Angelina Jolie’s self-disclosure of the BRCA1 gene mutation that led her to undergo a double mastectomy helped normalize the concept of genetic testing and counseling more than a year ago. Clinical practitioners agree that more patients are aware of genetic testing and counseling because of what has been called the “Angelina effect.”
Yet counselors are still grappling with numerous challenges to their roles that include ever-increasing amounts of data, addressing patient awareness of available services, matching patients with the best tests, and helping ensure that insurance pays for them.
Perhaps the most basic challenge: Genetic counsel for patients is as specific as their genes. And genetic knowledge has only in recent years unfolded to the degree that sound interpretation is even possible.
“The problem is that we’re still on the road to being able to give a comprehensive view of what it is that we can tell somebody in a snapshot just based on their genome,” Elissa Levin, MS, CGC, head of genomics and integrative health innovations at Icahn School of Medicine at Mount Sinai, told Clinical OMICs.
“I really see the genome as a baseline background that we will essentially tap into at multiple different touch points throughout our life cycle.
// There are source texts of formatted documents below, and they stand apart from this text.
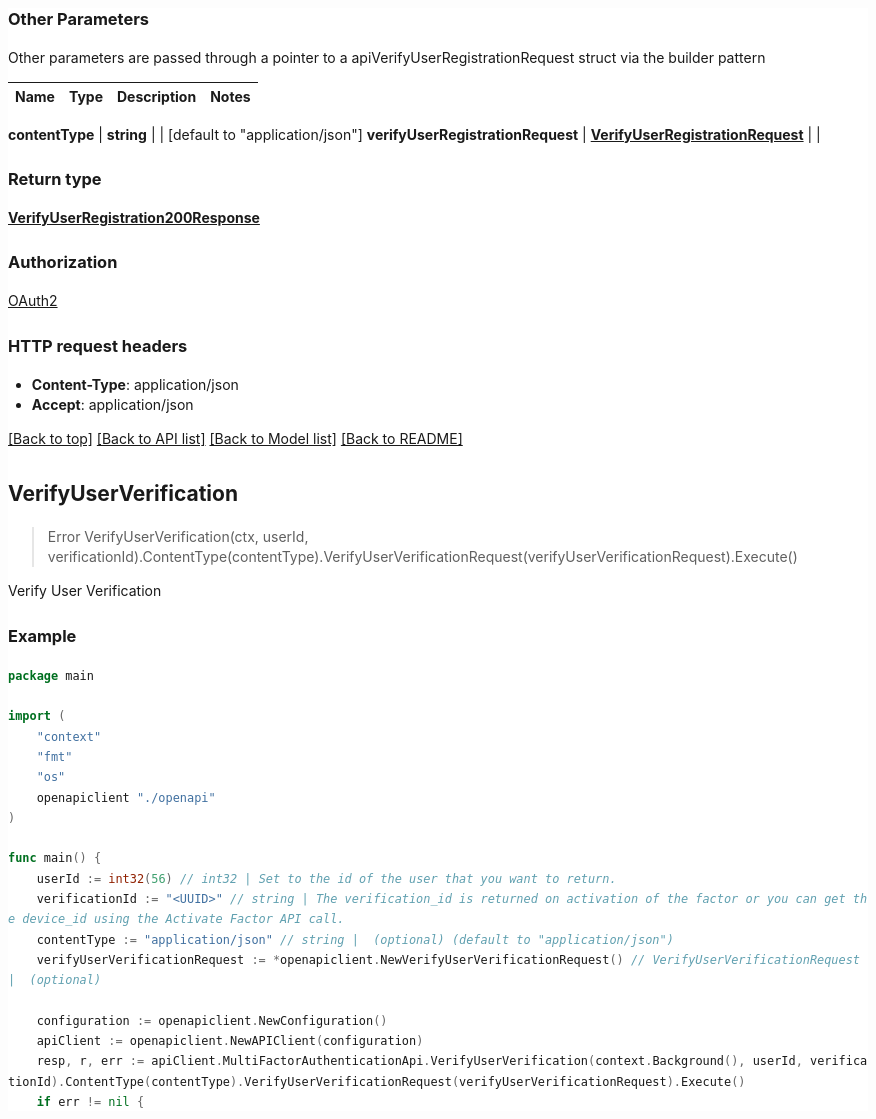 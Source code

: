 ### Other Parameters

Other parameters are passed through a pointer to a apiVerifyUserRegistrationRequest struct via the builder pattern


Name | Type | Description  | Notes
------------- | ------------- | ------------- | -------------


 **contentType** | **string** |  | [default to &quot;application/json&quot;]
 **verifyUserRegistrationRequest** | [**VerifyUserRegistrationRequest**](VerifyUserRegistrationRequest.md) |  | 

### Return type

[**VerifyUserRegistration200Response**](VerifyUserRegistration200Response.md)

### Authorization

[OAuth2](../README.md#OAuth2)

### HTTP request headers

- **Content-Type**: application/json
- **Accept**: application/json

[[Back to top]](#) [[Back to API list]](../README.md#documentation-for-api-endpoints)
[[Back to Model list]](../README.md#documentation-for-models)
[[Back to README]](../README.md)


## VerifyUserVerification

> Error VerifyUserVerification(ctx, userId, verificationId).ContentType(contentType).VerifyUserVerificationRequest(verifyUserVerificationRequest).Execute()

Verify User Verification



### Example

```go
package main

import (
    "context"
    "fmt"
    "os"
    openapiclient "./openapi"
)

func main() {
    userId := int32(56) // int32 | Set to the id of the user that you want to return.
    verificationId := "<UUID>" // string | The verification_id is returned on activation of the factor or you can get the device_id using the Activate Factor API call.
    contentType := "application/json" // string |  (optional) (default to "application/json")
    verifyUserVerificationRequest := *openapiclient.NewVerifyUserVerificationRequest() // VerifyUserVerificationRequest |  (optional)

    configuration := openapiclient.NewConfiguration()
    apiClient := openapiclient.NewAPIClient(configuration)
    resp, r, err := apiClient.MultiFactorAuthenticationApi.VerifyUserVerification(context.Background(), userId, verificationId).ContentType(contentType).VerifyUserVerificationRequest(verifyUserVerificationRequest).Execute()
    if err != nil {
```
One of the challenges is, how do we do that?” added Levin, who is also assistant professor of genetics and genomic sciences at the Icahn Institute for Genomics and Multiscale Biology at Mount Sinai.
“How do we make the genome accessible across different practices, across different health systems, across different providers who also may not have knowledge about how to interpret genomic information or multivariate information?”